A trio of brothers – John, James, and George Mahaney – led all local efforts to form athletic clubs. Throughout the 1890s, the Mahaneys organized YMCA basketball games, an Olympics-style athletic competition, and, most importantly, a baseball club. Before going into the details of the Mahaney’s efforts, it should be noted that these athletic events were exclusively white. As for African-American athletic events, white newspapers make at least passing mention, but there are no sources detailing these events (at least that I have found in my searches). Clifton Forge, like the rest of the South, embraced Jim Crow segregation during the late-nineteenth century. The white residents of this town actually enforced more brutal segregation than most in the South as evidenced by a lynching in 1891, numerous executions of black men throughout the 1890s and 1900s, and that hundreds of black men fled the area for employment elsewhere. But all throughout this hardening of Jim Crow segregation and mob justice, the white men of Clifton Forge created their own approach to baseball – a discussion of why they did this is left for the conclusion.

Ridgeway St. in Clifton Forge, VA, circa 1890 (Clifton Forge Library Local History collection)
The Mahaneys approached their Clifton Forge Base Ball club (aka the Cliftons) in a manner unlike other clubs in the region – they sought to both win every game and present themselves and their club as “gentlemanly.” The idea of “gentlemanliness” was common enough and generally described a specific type of manliness that could be acquired through public refinement, dignity, order, fairness, courage, and respectability. All of these traits could be demonstrated on a baseball diamond, and many people, especially the Mahaneys, believed that a baseball diamond was the best (perhaps only) place a working-class man could acquire a gentlemanly reputation. A gentlemanly approach to baseball was nothing new in the 1890s. Gentlemanly approaches to baseball existed as early as the 1840s in New York City and largely fell out of favor by about the 1880s as athletic competitiveness took hold nationwide. Baseball historians typically represent an inverse relationship between gentlemanly and competitive baseball – as one fell away, the other surged in popularity. However, the Cliftons are evidence this was not the case.

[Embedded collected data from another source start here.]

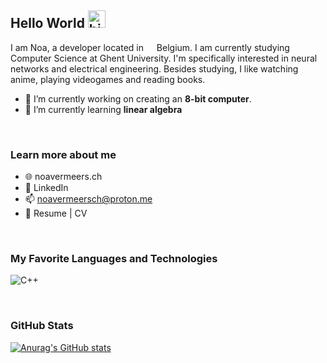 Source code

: ## Hello World <img src="https://user-images.githubusercontent.com/1303154/88677602-1635ba80-d120-11ea-84d8-d263ba5fc3c0.gif" width="28px" height="28px" alt="hi">

I am Noa, a developer located in <img src="https://cdn-icons-png.flaticon.com/512/299/299783.png" width="13"/> Belgium. I am currently studying Computer Science at Ghent University. I'm specifically interested in neural networks and electrical engineering. Besides studying, I like watching anime, playing videogames and reading books.

- 🔭 I’m currently working on creating an **8-bit computer**.
- 🌱 I’m currently learning **linear algebra**

&nbsp;
### Learn more about me

- 🌐 noavermeers.ch
- 💼  LinkedIn
- 📫 noavermeersch@proton.me
- 📃 Resume | CV


&nbsp;
### My Favorite Languages and Technologies
![C++](https://img.shields.io/badge/c%2B%2B-%230175C2.svg?style=for-the-badge&logo=c%2B%2B&logoColor=white)


&nbsp;
### GitHub Stats
[![Anurag's GitHub stats](https://github-readme-stats.vercel.app/api?username=Noavem)](https://github.com/anuraghazra/github-readme-stats)

<!--
**Noavem/Noavem** is a ✨ _special_ ✨ repository because its `README.md` (this file) appears on your GitHub profile.

Here are some ideas to get you started:

- 🔭 I’m currently working on ...
- 🌱 I’m currently learning ...
- 👯 I’m looking to collaborate on ...
- 🤔 I’m looking for help with ...
- 💬 Ask me about ...
- 📫 How to reach me: ...
- 😄 Pronouns: ...
- ⚡ Fun fact: ...
-->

The Cliftons embraced competition while simultaneously performing as a gentlemanly club. As a brief example of the club’s competitiveness, the Cliftons won several regional tournaments throughout the 1892 season and celebrated these victories. During the end-of-year recap, newspapers described the club as “dominating” in their performances and proclaimed the team will “have to play Lynchburg, Richmond, the University of Virginia, etc., to make games more interesting to the spectators.” In addition to this competitiveness however, the Cliftons emphasized a “proper” approach to baseball. This included a range of actions seen with other clubs – maintaining decorum at games and in social settings, searching out honorable and honest men to serve as umpires, actively fighting against crowd rowdiness, and encouraging “ladies” to attend Cliftons games. Newspapers lauded these actions: the Cliftons were “popular with our best people,” offered the town a “cause to feel proud that in a town of this size they could draw such audiences,” and – most of all – the Cliftons’ players were “gentlemanly fellows, all of them.” In an effort to support the Cliftons’ gentlemanly efforts, the editor of the Clifton Forge Review proposed a publicly funded field and grandstand, an effort that was ultimately successful.
Perhaps the most unique aspect of the Cliftons was their active campaign against so-called “amalgamation” teams, meaning those who recruited players from outside of town. For instance, the Cliftons greatest rivals were clubs from nearby Covington. In 1896 and 1897, the primary Covington club recruited a number of outsiders, including a hot shot young pitcher who was the son of John Kenna, a former US Senator from West Virginia. The Cliftons and their fans openly rejected the young Kenna as being a true representative of Covington. In late-June, Cliftons captain James Mahaney led a train expedition to watch a Covington-Staunton game. According to Mahaney, the rooters took a “unanimous vote to root for the Staunton boys to make things interesting” because the Staunton team consisted of Staunton men and the Covingtons fielded their usual team “without Covingtons.” Another Cliftons rooter reported on a different game by consistently referring to the Covingtons as “the aggregation of Covington-Lewisburg-Roanoke-Lynchburg-Richmond-Jackson River ball players wearing the uniforms with the letters Covington sewed on the shirts.” As can be seen, the Cliftons were none too fond of this practice.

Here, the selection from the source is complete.